◆ Exercise details ◆
Leave every picture out and give back the lines below from the first through the line that holds "You will need", exactly as written.

-- Data extract follows --

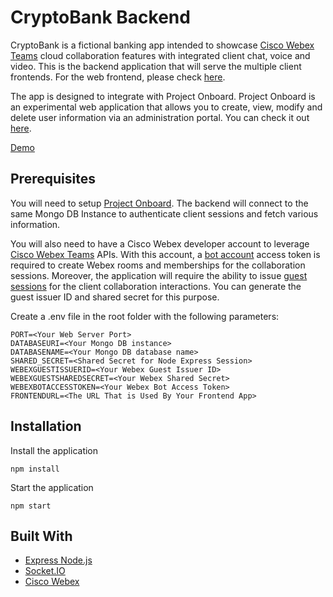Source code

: # CryptoBank Backend
CryptoBank is a fictional banking app intended to showcase [Cisco Webex Teams](https://www.webex.com/team-collaboration.html) cloud collaboration features with integrated client chat, voice and video. This is the backend application that will serve the multiple client frontends. For the web frontend, please check [here](https://github.com/ismailakkila/cryptobank-web).

The app is designed to integrate with Project Onboard. Project Onboard is an experimental web application that allows you to create, view, modify and delete user information via an administration portal. You can check it out [here](https://github.com/ismailakkila/projectonboard).

[Demo](https://cryptobank-web.herokuapp.com)

## Prerequisites
You will need to setup [Project Onboard](https://github.com/ismailakkila/projectonboard). The backend will connect to the same Mongo DB Instance to authenticate client sessions and fetch various information.

You will also need to have a Cisco Webex developer account to leverage [Cisco Webex Teams](https://developer.webex.com) APIs. With this account, a [bot account](https://developer.webex.com/docs/bots) access token is required to create Webex rooms and memberships for the collaboration sessions.
Moreover, the application will require the ability to issue [guest sessions](https://developer.webex.com/docs/guest-issuer) for the client collaboration interactions. You can generate the guest issuer ID and shared secret for this purpose.

Create a .env file in the root folder with the following parameters:
```
PORT=<Your Web Server Port>
DATABASEURI=<Your Mongo DB instance>
DATABASENAME=<Your Mongo DB database name>
SHARED_SECRET=<Shared Secret for Node Express Session>
WEBEXGUESTISSUERID=<Your Webex Guest Issuer ID>
WEBEXGUESTSHAREDSECRET=<Your Webex Shared Secret>
WEBEXBOTACCESSTOKEN=<Your Webex Bot Access Token>
FRONTENDURL=<The URL That is Used By Your Frontend App>
```

## Installation
Install the application
```
npm install
```
Start the application
```
npm start
```

## Built With
* [Express Node.js](https://expressjs.com)
* [Socket.IO](https://socket.io)
* [Cisco Webex](https://developer.webex.com)
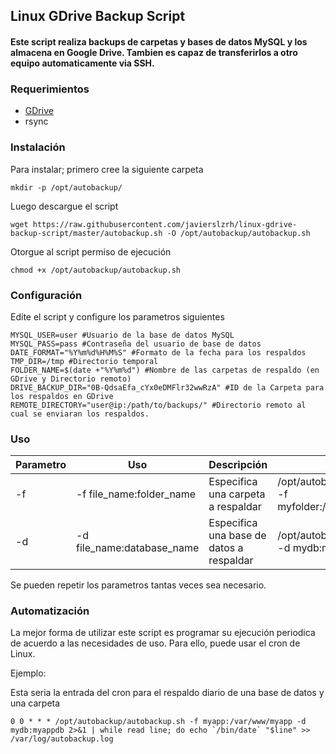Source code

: ## Linux GDrive Backup Script
#### Este script realiza backups de carpetas y bases de datos MySQL y los almacena en Google Drive. Tambien es capaz de transferirlos a otro equipo automaticamente via SSH.

### Requerimientos
* [GDrive](https://github.com/prasmussen/gdrive)
* rsync

### Instalación
Para instalar; primero cree la siguiente carpeta 
```
mkdir -p /opt/autobackup/
```

Luego descargue el script
```
wget https://raw.githubusercontent.com/javierslzrh/linux-gdrive-backup-script/master/autobackup.sh -O /opt/autobackup/autobackup.sh
```

Otorgue al script permiso de ejecución
```
chmod +x /opt/autobackup/autobackup.sh
```

### Configuración
Edite el script y configure los parametros siguientes
```
MYSQL_USER=user #Usuario de la base de datos MySQL
MYSQL_PASS=pass #Contraseña del usuario de base de datos
DATE_FORMAT="%Y%m%d%H%M%S" #Formato de la fecha para los respaldos
TMP_DIR=/tmp #Directorio temporal
FOLDER_NAME=$(date +"%Y%m%d") #Nombre de las carpetas de respaldo (en GDrive y Directorio remoto)
DRIVE_BACKUP_DIR="0B-QdsaEfa_cYx0eDMFlr32wwRzA" #ID de la Carpeta para los respaldos en GDrive
REMOTE_DIRECTORY="user@ip:/path/to/backups/" #Directorio remoto al cual se enviaran los respaldos.
```

### Uso
| Parametro | Uso                       | Descripción                              | Ejemplo                                                         |
|-----------|---------------------------|------------------------------------------|-----------------------------------------------------------------|
|-f         |-f file_name:folder_name   | Especifica una carpeta a respaldar       | /opt/autobackup/autobackup.sh -f myfolder:/home/myuser/myfolder |
|-d         |-d file_name:database_name | Especifica una base de datos a respaldar | /opt/autobackup/autobackup.sh -d mydb:mybd                      |

Se pueden repetir los parametros tantas veces sea necesario.

### Automatización
La mejor forma de utilizar este script es programar su ejecución periodica de acuerdo a las necesidades de uso. Para ello, puede usar el cron de Linux.

Ejemplo:

Esta seria la entrada del cron para el respaldo diario de una base de datos y una carpeta
```
0 0 * * * /opt/autobackup/autobackup.sh -f myapp:/var/www/myapp -d mydb:myappdb 2>&1 | while read line; do echo `/bin/date` "$line" >> /var/log/autobackup.log
```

-- Data extract concluded --

◆ Solution for this exercise ◆
Source code

: # CryptoBank Backend
CryptoBank is a fictional banking app intended to showcase [Cisco Webex Teams](https://www.webex.com/team-collaboration.html) cloud collaboration features with integrated client chat, voice and video. This is the backend application that will serve the multiple client frontends. For the web frontend, please check [here](https://github.com/ismailakkila/cryptobank-web).

The app is designed to integrate with Project Onboard. Project Onboard is an experimental web application that allows you to create, view, modify and delete user information via an administration portal. You can check it out [here](https://github.com/ismailakkila/projectonboard).

[Demo](https://cryptobank-web.herokuapp.com)

## Prerequisites
You will need to setup [Project Onboard](https://github.com/ismailakkila/projectonboard). The backend will connect to the same Mongo DB Instance to authenticate client sessions and fetch various information.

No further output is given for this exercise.